Copy out the lines of the records below, and only those lines, from the one with "- [ ] Field labels are clear" through the one with "- [ ] Auto-reply email is sent", exactly as they appear.

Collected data
#####

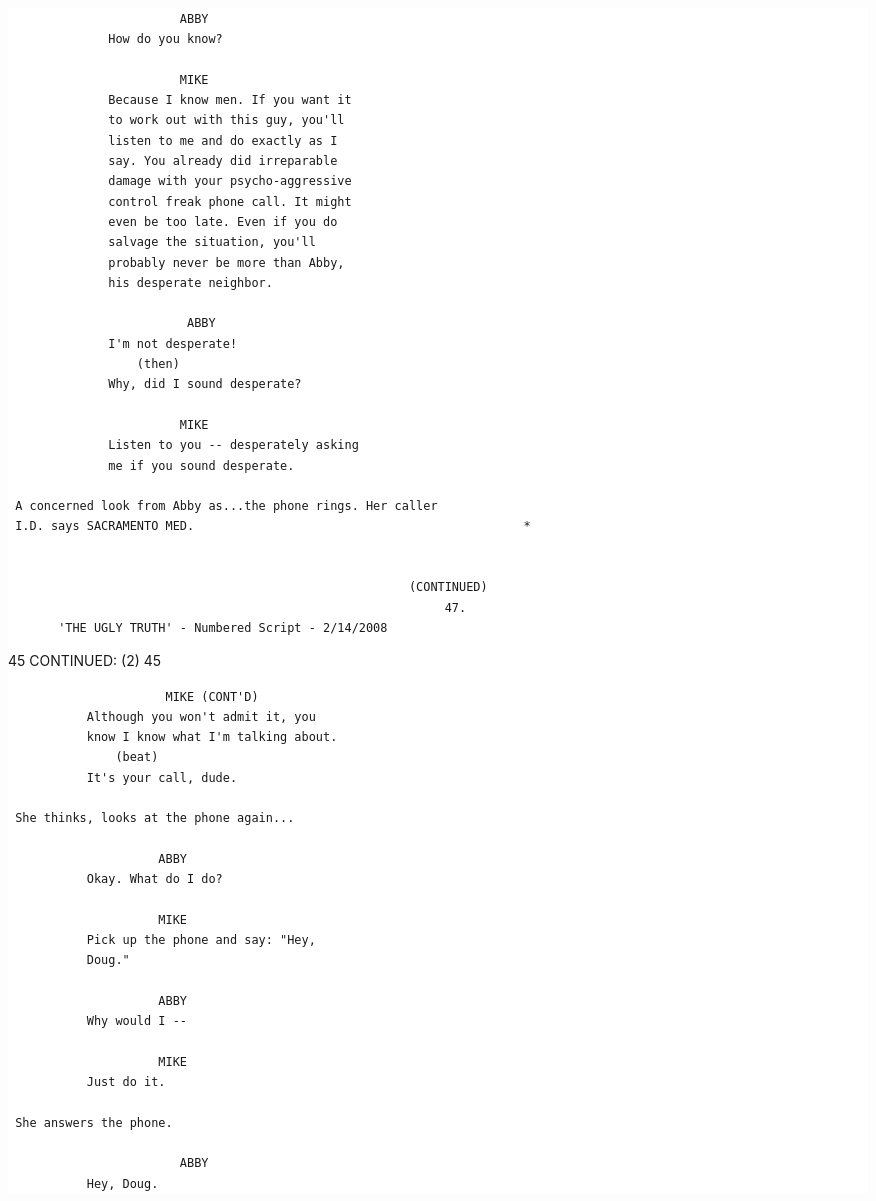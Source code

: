                             ABBY
                  How do you know?

                            MIKE
                  Because I know men. If you want it
                  to work out with this guy, you'll
                  listen to me and do exactly as I
                  say. You already did irreparable
                  damage with your psycho-aggressive
                  control freak phone call. It might
                  even be too late. Even if you do
                  salvage the situation, you'll
                  probably never be more than Abby,
                  his desperate neighbor.

                             ABBY
                  I'm not desperate!
                      (then)
                  Why, did I sound desperate?

                            MIKE
                  Listen to you -- desperately asking
                  me if you sound desperate.

     A concerned look from Abby as...the phone rings. Her caller
     I.D. says SACRAMENTO MED.                                              *


                                                            (CONTINUED)
                                                                 47.
           'THE UGLY TRUTH' - Numbered Script - 2/14/2008
45   CONTINUED: (2)                                                    45

                          MIKE (CONT'D)
               Although you won't admit it, you
               know I know what I'm talking about.
                   (beat)
               It's your call, dude.

     She thinks, looks at the phone again...

                         ABBY
               Okay. What do I do?

                         MIKE
               Pick up the phone and say: "Hey,
               Doug."

                         ABBY
               Why would I --

                         MIKE
               Just do it.

     She answers the phone.

                            ABBY
               Hey, Doug.
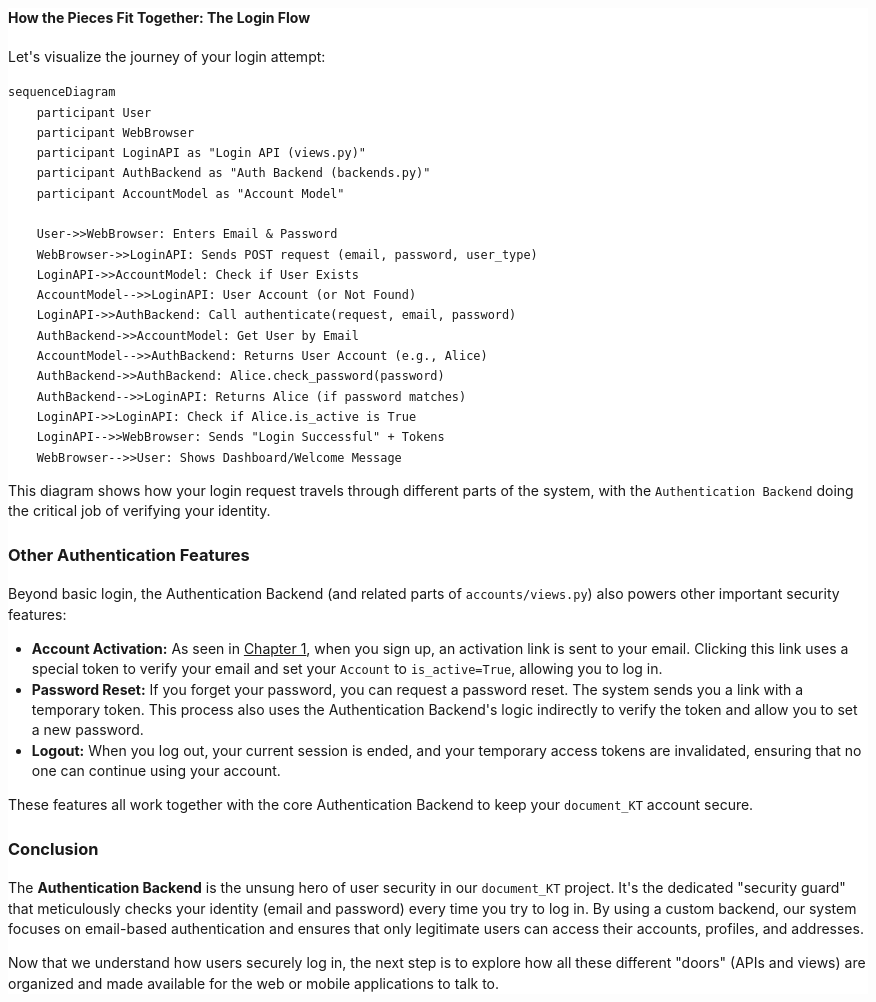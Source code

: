 #### How the Pieces Fit Together: The Login Flow

Let's visualize the journey of your login attempt:

```mermaid
sequenceDiagram
    participant User
    participant WebBrowser
    participant LoginAPI as "Login API (views.py)"
    participant AuthBackend as "Auth Backend (backends.py)"
    participant AccountModel as "Account Model"

    User->>WebBrowser: Enters Email & Password
    WebBrowser->>LoginAPI: Sends POST request (email, password, user_type)
    LoginAPI->>AccountModel: Check if User Exists
    AccountModel-->>LoginAPI: User Account (or Not Found)
    LoginAPI->>AuthBackend: Call authenticate(request, email, password)
    AuthBackend->>AccountModel: Get User by Email
    AccountModel-->>AuthBackend: Returns User Account (e.g., Alice)
    AuthBackend->>AuthBackend: Alice.check_password(password)
    AuthBackend-->>LoginAPI: Returns Alice (if password matches)
    LoginAPI->>LoginAPI: Check if Alice.is_active is True
    LoginAPI-->>WebBrowser: Sends "Login Successful" + Tokens
    WebBrowser-->>User: Shows Dashboard/Welcome Message
```

This diagram shows how your login request travels through different parts of the system, with the `Authentication Backend` doing the critical job of verifying your identity.

### Other Authentication Features

Beyond basic login, the Authentication Backend (and related parts of `accounts/views.py`) also powers other important security features:

*   **Account Activation:** As seen in [Chapter 1](01_account__user_management_system__.md), when you sign up, an activation link is sent to your email. Clicking this link uses a special token to verify your email and set your `Account` to `is_active=True`, allowing you to log in.
*   **Password Reset:** If you forget your password, you can request a password reset. The system sends you a link with a temporary token. This process also uses the Authentication Backend's logic indirectly to verify the token and allow you to set a new password.
*   **Logout:** When you log out, your current session is ended, and your temporary access tokens are invalidated, ensuring that no one can continue using your account.

These features all work together with the core Authentication Backend to keep your `document_KT` account secure.

### Conclusion

The **Authentication Backend** is the unsung hero of user security in our `document_KT` project. It's the dedicated "security guard" that meticulously checks your identity (email and password) every time you try to log in. By using a custom backend, our system focuses on email-based authentication and ensures that only legitimate users can access their accounts, profiles, and addresses.

Now that we understand how users securely log in, the next step is to explore how all these different "doors" (APIs and views) are organized and made available for the web or mobile applications to talk to.
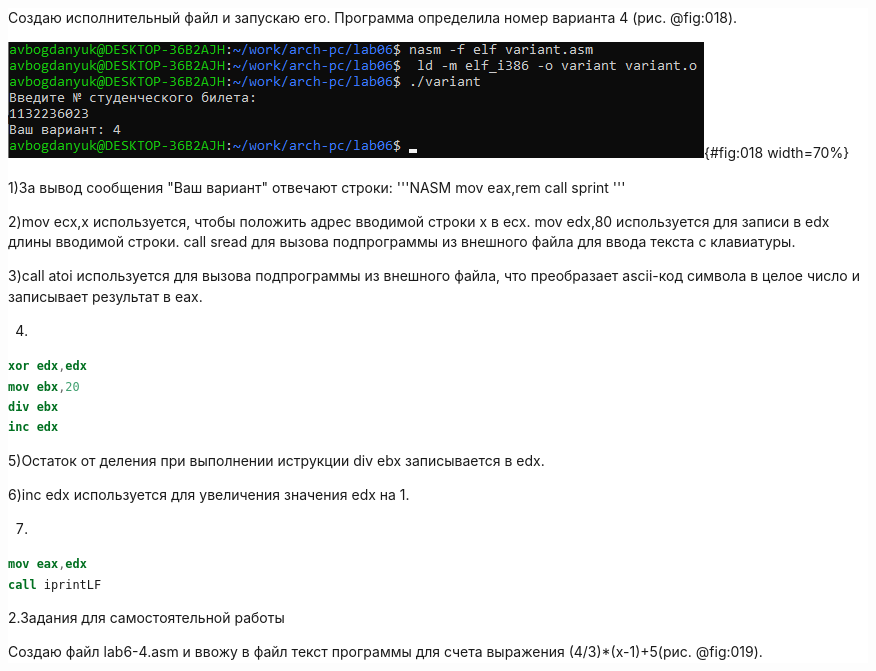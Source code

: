 Создаю исполнительный файл и запускаю его. Программа определила номер варианта 4 (рис. @fig:018).

![Создание и вывод](image/18.png){#fig:018 width=70%}

1)За вывод сообщения "Ваш вариант" отвечают строки:
'''NASM
mov eax,rem
call sprint
'''

2)mov ecx,x используется, чтобы положить адрес вводимой строки x в ecx. mov edx,80 используется для записи в edx длины вводимой строки. call sread для вызова подпрограммы из внешного файла для ввода текста с клавиатуры.

3)call atoi используется для вызова подпрограммы из внешного файла, что преобразает ascii-код символа в целое число и записывает результат в eax.

4)
```NASM
xor edx,edx
mov ebx,20
div ebx
inc edx
```

5)Остаток от деления при выполнении иструкции div ebx записывается в edx.

6)inc edx используется для увеличения значения edx на 1.

7)
```NASM
mov eax,edx
call iprintLF
```

2.Задания для самостоятельной работы

Создаю файл lab6-4.asm и ввожу в файл текст программы для счета выражения (4/3)*(x-1)+5(рис. @fig:019).
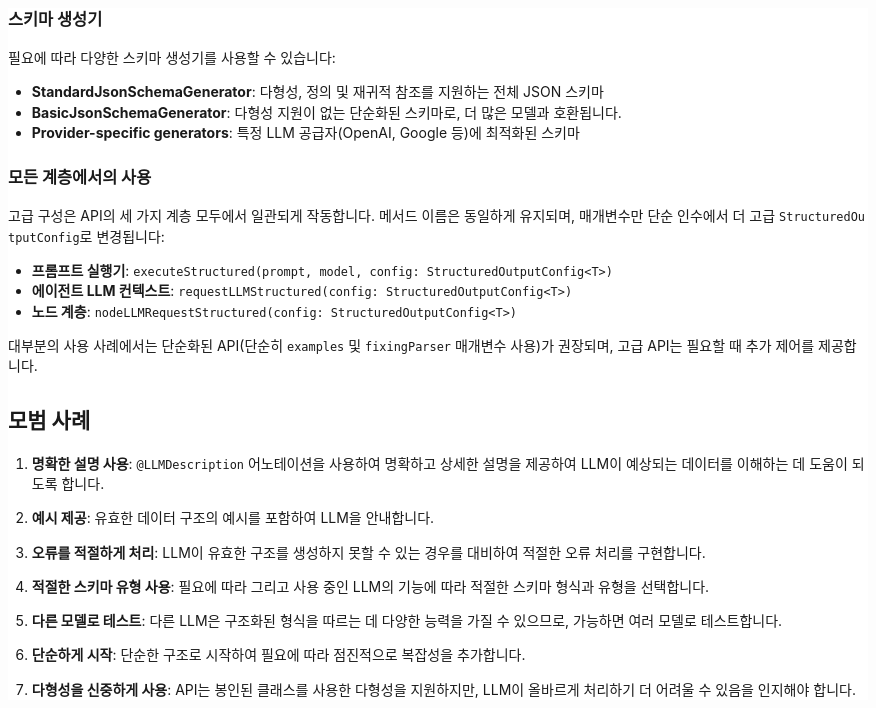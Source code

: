 
### 스키마 생성기

필요에 따라 다양한 스키마 생성기를 사용할 수 있습니다:

-   **StandardJsonSchemaGenerator**: 다형성, 정의 및 재귀적 참조를 지원하는 전체 JSON 스키마
-   **BasicJsonSchemaGenerator**: 다형성 지원이 없는 단순화된 스키마로, 더 많은 모델과 호환됩니다.
-   **Provider-specific generators**: 특정 LLM 공급자(OpenAI, Google 등)에 최적화된 스키마

### 모든 계층에서의 사용

고급 구성은 API의 세 가지 계층 모두에서 일관되게 작동합니다. 메서드 이름은 동일하게 유지되며, 매개변수만 단순 인수에서 더 고급 `StructuredOutputConfig`로 변경됩니다:

-   **프롬프트 실행기**: `executeStructured(prompt, model, config: StructuredOutputConfig<T>)`
-   **에이전트 LLM 컨텍스트**: `requestLLMStructured(config: StructuredOutputConfig<T>)`
-   **노드 계층**: `nodeLLMRequestStructured(config: StructuredOutputConfig<T>)`

대부분의 사용 사례에서는 단순화된 API(단순히 `examples` 및 `fixingParser` 매개변수 사용)가 권장되며, 고급 API는 필요할 때 추가 제어를 제공합니다.

## 모범 사례

1.  **명확한 설명 사용**: `@LLMDescription` 어노테이션을 사용하여 명확하고 상세한 설명을 제공하여 LLM이 예상되는 데이터를 이해하는 데 도움이 되도록 합니다.

2.  **예시 제공**: 유효한 데이터 구조의 예시를 포함하여 LLM을 안내합니다.

3.  **오류를 적절하게 처리**: LLM이 유효한 구조를 생성하지 못할 수 있는 경우를 대비하여 적절한 오류 처리를 구현합니다.

4.  **적절한 스키마 유형 사용**: 필요에 따라 그리고 사용 중인 LLM의 기능에 따라 적절한 스키마 형식과 유형을 선택합니다.

5.  **다른 모델로 테스트**: 다른 LLM은 구조화된 형식을 따르는 데 다양한 능력을 가질 수 있으므로, 가능하면 여러 모델로 테스트합니다.

6.  **단순하게 시작**: 단순한 구조로 시작하여 필요에 따라 점진적으로 복잡성을 추가합니다.

7.  **다형성을 신중하게 사용**: API는 봉인된 클래스를 사용한 다형성을 지원하지만, LLM이 올바르게 처리하기 더 어려울 수 있음을 인지해야 합니다.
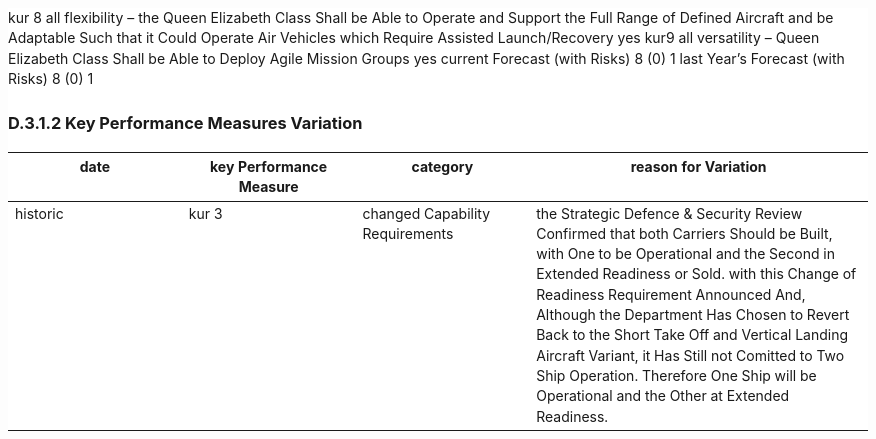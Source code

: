 <td></Td>
</Tr>
<tr>
<td>kur 8</Td>
<td>all</Td>
<td>flexibility – the Queen Elizabeth Class Shall be Able to Operate and Support the Full Range of Defined Aircraft and be Adaptable Such that it Could Operate Air Vehicles which Require Assisted Launch/Recovery</Td>
<td>yes</Td>
<td></Td>
</Tr>
<tr>
<td>kur9</Td>
<td>all</Td>
<td>versatility – Queen Elizabeth Class Shall be Able to Deploy Agile Mission Groups</Td>
<td>yes</Td>
<td></Td>
</Tr>
<tr>
<td Colspan="2">current Forecast (with Risks)</Td>
<td></Td>
<td>8 (0)</Td>
<td>1</Td>
</Tr>
<tr>
<td Colspan="2">last Year’s Forecast (with Risks)</Td>
<td></Td>
<td>8 (0)</Td>
<td>1</Td>
</Tr>
</Tbody>
</Table>

### D.3.1.2 Key Performance Measures Variation

<table>
<colgroup>
<col Style="Width: 20%" />
<col Style="Width: 20%" />
<col Style="Width: 20%" />
<col Style="Width: 39%" />
</Colgroup>
<thead>
<tr>
<th>date</Th>
<th>key Performance Measure</Th>
<th>category</Th>
<th>reason for Variation</Th>
</Tr>
</Thead>
<tbody>
<tr>
<td>historic</Td>
<td>kur 3</Td>
<td>changed Capability Requirements</Td>
<td>the Strategic Defence &amp; Security Review Confirmed that both Carriers Should be Built, with One to be Operational and the Second in Extended Readiness or Sold. with this Change of Readiness Requirement Announced And, Although the Department Has Chosen to Revert Back to the Short Take Off and Vertical Landing Aircraft Variant, it Has Still not Comitted to Two Ship Operation. Therefore One Ship will be Operational and the Other at Extended Readiness.</Td>
</Tr>
</Tbody>
</Table>
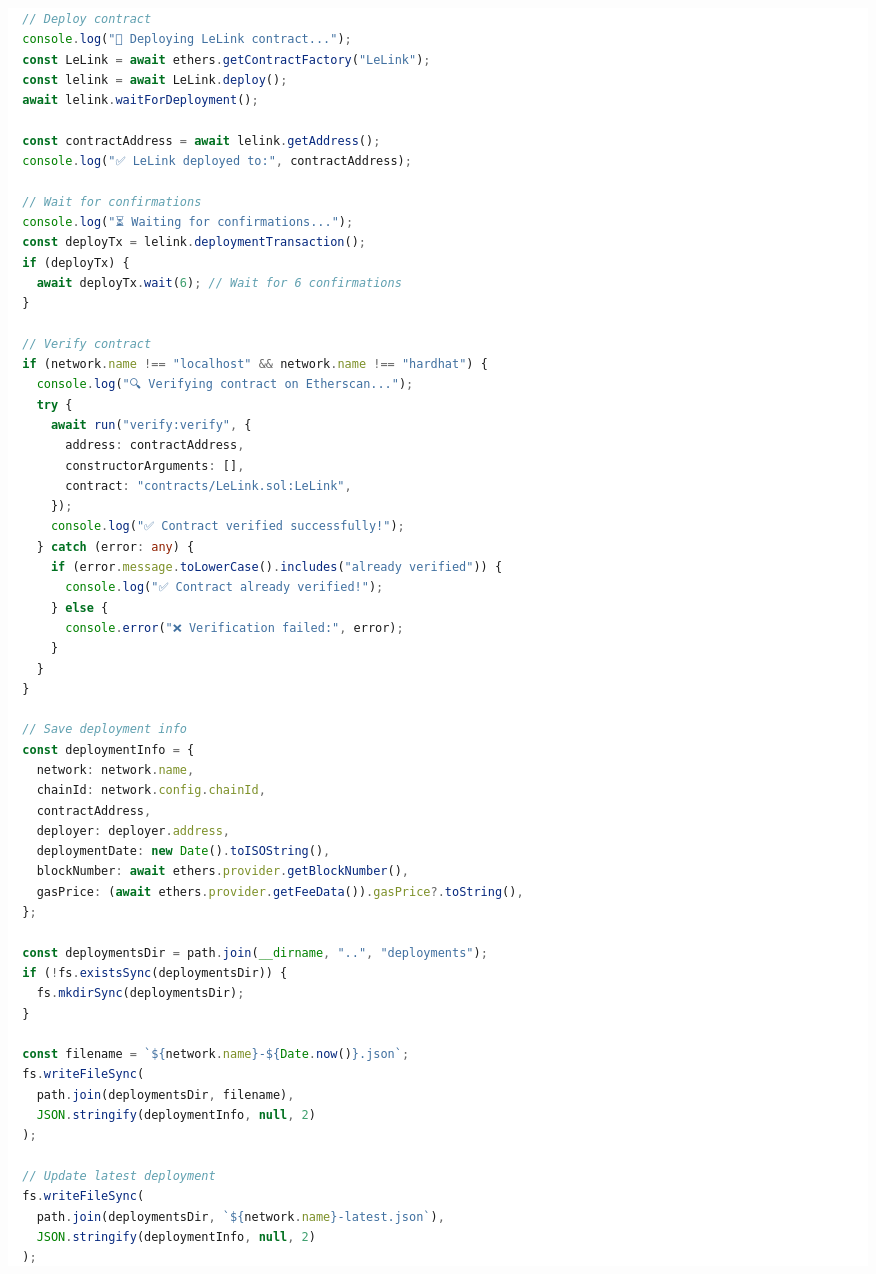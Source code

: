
 ```typescript
  // Deploy contract
  console.log("📝 Deploying LeLink contract...");
  const LeLink = await ethers.getContractFactory("LeLink");
  const lelink = await LeLink.deploy();
  await lelink.waitForDeployment();
  
  const contractAddress = await lelink.getAddress();
  console.log("✅ LeLink deployed to:", contractAddress);

  // Wait for confirmations
  console.log("⏳ Waiting for confirmations...");
  const deployTx = lelink.deploymentTransaction();
  if (deployTx) {
    await deployTx.wait(6); // Wait for 6 confirmations
  }

  // Verify contract
  if (network.name !== "localhost" && network.name !== "hardhat") {
    console.log("🔍 Verifying contract on Etherscan...");
    try {
      await run("verify:verify", {
        address: contractAddress,
        constructorArguments: [],
        contract: "contracts/LeLink.sol:LeLink",
      });
      console.log("✅ Contract verified successfully!");
    } catch (error: any) {
      if (error.message.toLowerCase().includes("already verified")) {
        console.log("✅ Contract already verified!");
      } else {
        console.error("❌ Verification failed:", error);
      }
    }
  }

  // Save deployment info
  const deploymentInfo = {
    network: network.name,
    chainId: network.config.chainId,
    contractAddress,
    deployer: deployer.address,
    deploymentDate: new Date().toISOString(),
    blockNumber: await ethers.provider.getBlockNumber(),
    gasPrice: (await ethers.provider.getFeeData()).gasPrice?.toString(),
  };

  const deploymentsDir = path.join(__dirname, "..", "deployments");
  if (!fs.existsSync(deploymentsDir)) {
    fs.mkdirSync(deploymentsDir);
  }

  const filename = `${network.name}-${Date.now()}.json`;
  fs.writeFileSync(
    path.join(deploymentsDir, filename),
    JSON.stringify(deploymentInfo, null, 2)
  );

  // Update latest deployment
  fs.writeFileSync(
    path.join(deploymentsDir, `${network.name}-latest.json`),
    JSON.stringify(deploymentInfo, null, 2)
  );

```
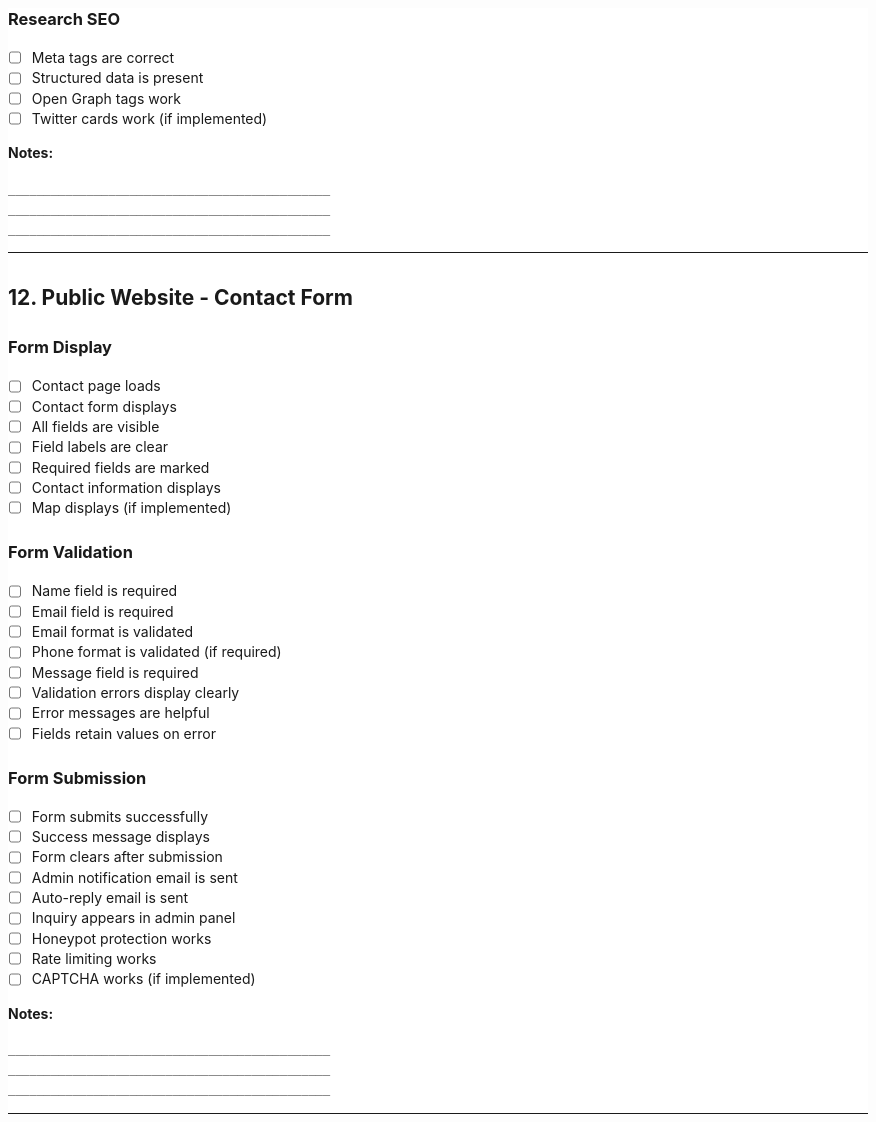 ### Research SEO
- [ ] Meta tags are correct
- [ ] Structured data is present
- [ ] Open Graph tags work
- [ ] Twitter cards work (if implemented)

**Notes:**
```
_____________________________________________
_____________________________________________
_____________________________________________
```

---

## 12. Public Website - Contact Form

### Form Display
- [ ] Contact page loads
- [ ] Contact form displays
- [ ] All fields are visible
- [ ] Field labels are clear
- [ ] Required fields are marked
- [ ] Contact information displays
- [ ] Map displays (if implemented)

### Form Validation
- [ ] Name field is required
- [ ] Email field is required
- [ ] Email format is validated
- [ ] Phone format is validated (if required)
- [ ] Message field is required
- [ ] Validation errors display clearly
- [ ] Error messages are helpful
- [ ] Fields retain values on error

### Form Submission
- [ ] Form submits successfully
- [ ] Success message displays
- [ ] Form clears after submission
- [ ] Admin notification email is sent
- [ ] Auto-reply email is sent
- [ ] Inquiry appears in admin panel
- [ ] Honeypot protection works
- [ ] Rate limiting works
- [ ] CAPTCHA works (if implemented)

**Notes:**
```
_____________________________________________
_____________________________________________
_____________________________________________
```

---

#####

» Solution for this problem
- [ ] Field labels are clear
- [ ] Required fields are marked
- [ ] Contact information displays
- [ ] Map displays (if implemented)

### Form Validation
- [ ] Name field is required
- [ ] Email field is required
- [ ] Email format is validated
- [ ] Phone format is validated (if required)
- [ ] Message field is required
- [ ] Validation errors display clearly
- [ ] Error messages are helpful
- [ ] Fields retain values on error

### Form Submission
- [ ] Form submits successfully
- [ ] Success message displays
- [ ] Form clears after submission
- [ ] Admin notification email is sent
- [ ] Auto-reply email is sent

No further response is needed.